Top of Data to examine
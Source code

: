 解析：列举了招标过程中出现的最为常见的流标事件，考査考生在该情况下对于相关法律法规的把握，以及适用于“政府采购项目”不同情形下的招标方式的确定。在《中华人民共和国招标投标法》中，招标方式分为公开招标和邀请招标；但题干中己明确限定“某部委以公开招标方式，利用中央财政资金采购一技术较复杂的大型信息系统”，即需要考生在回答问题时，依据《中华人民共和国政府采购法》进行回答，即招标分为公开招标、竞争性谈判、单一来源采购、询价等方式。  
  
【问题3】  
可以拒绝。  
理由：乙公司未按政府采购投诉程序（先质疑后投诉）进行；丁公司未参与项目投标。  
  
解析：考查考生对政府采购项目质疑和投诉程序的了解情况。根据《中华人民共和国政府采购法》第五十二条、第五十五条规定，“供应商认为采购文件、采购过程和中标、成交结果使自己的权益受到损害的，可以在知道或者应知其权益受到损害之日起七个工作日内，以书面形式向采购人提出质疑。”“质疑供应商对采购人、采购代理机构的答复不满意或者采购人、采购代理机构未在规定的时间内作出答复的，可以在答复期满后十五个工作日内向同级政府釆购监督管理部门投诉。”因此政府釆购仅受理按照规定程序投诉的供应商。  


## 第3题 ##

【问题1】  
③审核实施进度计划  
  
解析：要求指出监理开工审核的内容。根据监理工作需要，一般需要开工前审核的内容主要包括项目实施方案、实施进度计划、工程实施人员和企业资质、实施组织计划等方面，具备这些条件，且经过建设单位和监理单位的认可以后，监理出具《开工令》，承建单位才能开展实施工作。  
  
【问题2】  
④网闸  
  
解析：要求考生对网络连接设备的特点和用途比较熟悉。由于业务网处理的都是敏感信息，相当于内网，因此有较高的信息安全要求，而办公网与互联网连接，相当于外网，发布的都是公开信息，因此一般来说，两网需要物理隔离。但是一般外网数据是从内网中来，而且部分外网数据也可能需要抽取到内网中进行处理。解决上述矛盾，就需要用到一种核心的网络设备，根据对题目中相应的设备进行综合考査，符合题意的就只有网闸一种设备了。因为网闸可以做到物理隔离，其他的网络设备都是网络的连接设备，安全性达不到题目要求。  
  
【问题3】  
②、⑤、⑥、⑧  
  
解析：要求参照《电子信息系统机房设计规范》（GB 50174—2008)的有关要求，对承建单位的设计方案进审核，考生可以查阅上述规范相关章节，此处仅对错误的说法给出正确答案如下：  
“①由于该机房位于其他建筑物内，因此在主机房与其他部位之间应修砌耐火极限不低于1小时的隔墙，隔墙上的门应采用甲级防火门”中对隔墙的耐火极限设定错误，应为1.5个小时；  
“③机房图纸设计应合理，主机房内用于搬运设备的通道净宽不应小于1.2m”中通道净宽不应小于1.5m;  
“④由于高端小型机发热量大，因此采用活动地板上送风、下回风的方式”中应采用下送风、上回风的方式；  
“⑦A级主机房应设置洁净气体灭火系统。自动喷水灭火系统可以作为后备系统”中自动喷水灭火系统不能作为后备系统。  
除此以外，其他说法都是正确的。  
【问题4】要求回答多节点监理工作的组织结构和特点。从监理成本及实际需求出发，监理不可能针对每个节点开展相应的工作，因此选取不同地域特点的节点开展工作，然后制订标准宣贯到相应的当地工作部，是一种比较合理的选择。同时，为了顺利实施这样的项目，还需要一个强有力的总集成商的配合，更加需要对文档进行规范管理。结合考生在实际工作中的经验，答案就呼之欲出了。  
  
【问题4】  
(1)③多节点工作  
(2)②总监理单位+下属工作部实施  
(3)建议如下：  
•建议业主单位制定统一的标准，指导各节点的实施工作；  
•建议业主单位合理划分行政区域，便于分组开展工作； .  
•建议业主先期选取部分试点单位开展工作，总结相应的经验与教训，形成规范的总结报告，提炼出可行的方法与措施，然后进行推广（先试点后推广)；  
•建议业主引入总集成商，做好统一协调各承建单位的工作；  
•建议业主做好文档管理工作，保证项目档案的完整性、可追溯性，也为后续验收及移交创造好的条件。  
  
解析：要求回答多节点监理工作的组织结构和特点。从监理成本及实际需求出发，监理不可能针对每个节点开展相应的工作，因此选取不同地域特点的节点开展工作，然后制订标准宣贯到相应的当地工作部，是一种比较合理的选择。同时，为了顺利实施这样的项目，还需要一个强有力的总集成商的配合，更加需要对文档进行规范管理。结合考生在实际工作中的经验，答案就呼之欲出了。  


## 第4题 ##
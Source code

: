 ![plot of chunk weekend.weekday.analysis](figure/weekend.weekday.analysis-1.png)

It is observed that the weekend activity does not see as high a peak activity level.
Bottom of Data to examine
# Directions for this task
An exact copy of all the entries is what's needed; write it out.

# Answer to this exercise
Source code

: 解析：列举了招标过程中出现的最为常见的流标事件，考査考生在该情况下对于相关法律法规的把握，以及适用于“政府采购项目”不同情形下的招标方式的确定。在《中华人民共和国招标投标法》中，招标方式分为公开招标和邀请招标；但题干中己明确限定“某部委以公开招标方式，利用中央财政资金采购一技术较复杂的大型信息系统”，即需要考生在回答问题时，依据《中华人民共和国政府采购法》进行回答，即招标分为公开招标、竞争性谈判、单一来源采购、询价等方式。  
  
【问题3】  
可以拒绝。  
理由：乙公司未按政府采购投诉程序（先质疑后投诉）进行；丁公司未参与项目投标。  
  
解析：考查考生对政府采购项目质疑和投诉程序的了解情况。根据《中华人民共和国政府采购法》第五十二条、第五十五条规定，“供应商认为采购文件、采购过程和中标、成交结果使自己的权益受到损害的，可以在知道或者应知其权益受到损害之日起七个工作日内，以书面形式向采购人提出质疑。”“质疑供应商对采购人、采购代理机构的答复不满意或者采购人、采购代理机构未在规定的时间内作出答复的，可以在答复期满后十五个工作日内向同级政府釆购监督管理部门投诉。”因此政府釆购仅受理按照规定程序投诉的供应商。  


## 第3题 ##

【问题1】  
③审核实施进度计划  
  
解析：要求指出监理开工审核的内容。根据监理工作需要，一般需要开工前审核的内容主要包括项目实施方案、实施进度计划、工程实施人员和企业资质、实施组织计划等方面，具备这些条件，且经过建设单位和监理单位的认可以后，监理出具《开工令》，承建单位才能开展实施工作。  
  
【问题2】  
④网闸  
  
解析：要求考生对网络连接设备的特点和用途比较熟悉。由于业务网处理的都是敏感信息，相当于内网，因此有较高的信息安全要求，而办公网与互联网连接，相当于外网，发布的都是公开信息，因此一般来说，两网需要物理隔离。但是一般外网数据是从内网中来，而且部分外网数据也可能需要抽取到内网中进行处理。解决上述矛盾，就需要用到一种核心的网络设备，根据对题目中相应的设备进行综合考査，符合题意的就只有网闸一种设备了。因为网闸可以做到物理隔离，其他的网络设备都是网络的连接设备，安全性达不到题目要求。  
  
【问题3】  
②、⑤、⑥、⑧  
  
解析：要求参照《电子信息系统机房设计规范》（GB 50174—2008)的有关要求，对承建单位的设计方案进审核，考生可以查阅上述规范相关章节，此处仅对错误的说法给出正确答案如下：  
“①由于该机房位于其他建筑物内，因此在主机房与其他部位之间应修砌耐火极限不低于1小时的隔墙，隔墙上的门应采用甲级防火门”中对隔墙的耐火极限设定错误，应为1.5个小时；  
“③机房图纸设计应合理，主机房内用于搬运设备的通道净宽不应小于1.2m”中通道净宽不应小于1.5m;  
“④由于高端小型机发热量大，因此采用活动地板上送风、下回风的方式”中应采用下送风、上回风的方式；  
“⑦A级主机房应设置洁净气体灭火系统。自动喷水灭火系统可以作为后备系统”中自动喷水灭火系统不能作为后备系统。  
除此以外，其他说法都是正确的。  
【问题4】要求回答多节点监理工作的组织结构和特点。从监理成本及实际需求出发，监理不可能针对每个节点开展相应的工作，因此选取不同地域特点的节点开展工作，然后制订标准宣贯到相应的当地工作部，是一种比较合理的选择。同时，为了顺利实施这样的项目，还需要一个强有力的总集成商的配合，更加需要对文档进行规范管理。结合考生在实际工作中的经验，答案就呼之欲出了。  
  
【问题4】  
(1)③多节点工作  
(2)②总监理单位+下属工作部实施  
(3)建议如下：  
•建议业主单位制定统一的标准，指导各节点的实施工作；  
•建议业主单位合理划分行政区域，便于分组开展工作； .  
•建议业主先期选取部分试点单位开展工作，总结相应的经验与教训，形成规范的总结报告，提炼出可行的方法与措施，然后进行推广（先试点后推广)；  
•建议业主引入总集成商，做好统一协调各承建单位的工作；  
•建议业主做好文档管理工作，保证项目档案的完整性、可追溯性，也为后续验收及移交创造好的条件。  
  
解析：要求回答多节点监理工作的组织结构和特点。从监理成本及实际需求出发，监理不可能针对每个节点开展相应的工作，因此选取不同地域特点的节点开展工作，然后制订标准宣贯到相应的当地工作部，是一种比较合理的选择。同时，为了顺利实施这样的项目，还需要一个强有力的总集成商的配合，更加需要对文档进行规范管理。结合考生在实际工作中的经验，答案就呼之欲出了。  


## 第4题 ##
Source code

: ![plot of chunk weekend.weekday.analysis](figure/weekend.weekday.analysis-1.png)

It is observed that the weekend activity does not see as high a peak activity level.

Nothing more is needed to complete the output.